Only someone as insanely talented as Gordon Murray could create a supercar that makes automotive journalists and millionaire petrolheads salivate in anticipation, and then go on to change hundreds of parts on it to create an even more outrageous version that is set to blow the collective mind of the hypercar world. When we wrote about the Gordon Murray Automotive T.50, we thought it might be the best supercar to ever be created. Now we’re looking at the newly unveiled T.50s Niki Lauda, and we know we were wrong. What you see here is automobile insanity on a level never seen before. Lighter, faster and more extreme than the already damn perfect-looking spiritual successor of the McLaren F1, the T.50s promises a driving experience worth selling both your kidneys for.
Okay, we’re not really suggesting you should sell any of your organs to buy Murray’s brand-new track-only speed machine. That would be deeply irresponsible (plus, we doubt you’d get enough cash together to buy one). Only 25 of these weaponized two-seaters (there will only be one passenger seat in this version) will ever be built, and 15 have apparently already been spoken for. And that’s despite a price tag of £3,100,000 (P212.5 million) before taxes. What do you get for so much money? A lot less and a lot more. Less weight than the street-legal T.50 (just 852kg compared to 986kg) but more power, with 701hp standing to attention compared to 650hp in the more civil version. Torque is also up and stands at 485Nm now. The team has not only managed to make the 3.9-liter V12 even lighter, but it now revs to its limit of 12,100rpm even faster. We swear some of the things happening at the GMA workshop in England must be bordering on wizardry.

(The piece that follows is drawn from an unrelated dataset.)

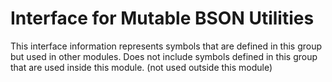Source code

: 
# Interface for Mutable BSON Utilities
This interface information represents symbols that are defined in this group but used in other modules.  Does not include symbols defined in this group that are used inside this module.
(not used outside this module)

Back on the McLaren F1, Murray developed the GTR version by taking a road-going car and changing it for track use. This time, he developed the track car side-by-side with the road vehicle, which means it differs from the ground up, with hundreds of parts having been changed. Most notable are the drastic changes to the aerodynamics, with a prominent scoop now taking pride of place on the roof, and even bigger rear diffusers sucking the car to the ground—a task helped by the fan mounted in the rear of the vehicle. In total, this setup can deliver 1,500kg of downforce, which should be enough to keep rich owners right side up. While the central driver position is still there, the driver won’t be changing gears with a manual stick. Instead, a bespoke Xtrac IGS (Instantaneous Gearshift) six-speed paddle-shift gearbox has been fitted, which promises lightning-fast gear changes.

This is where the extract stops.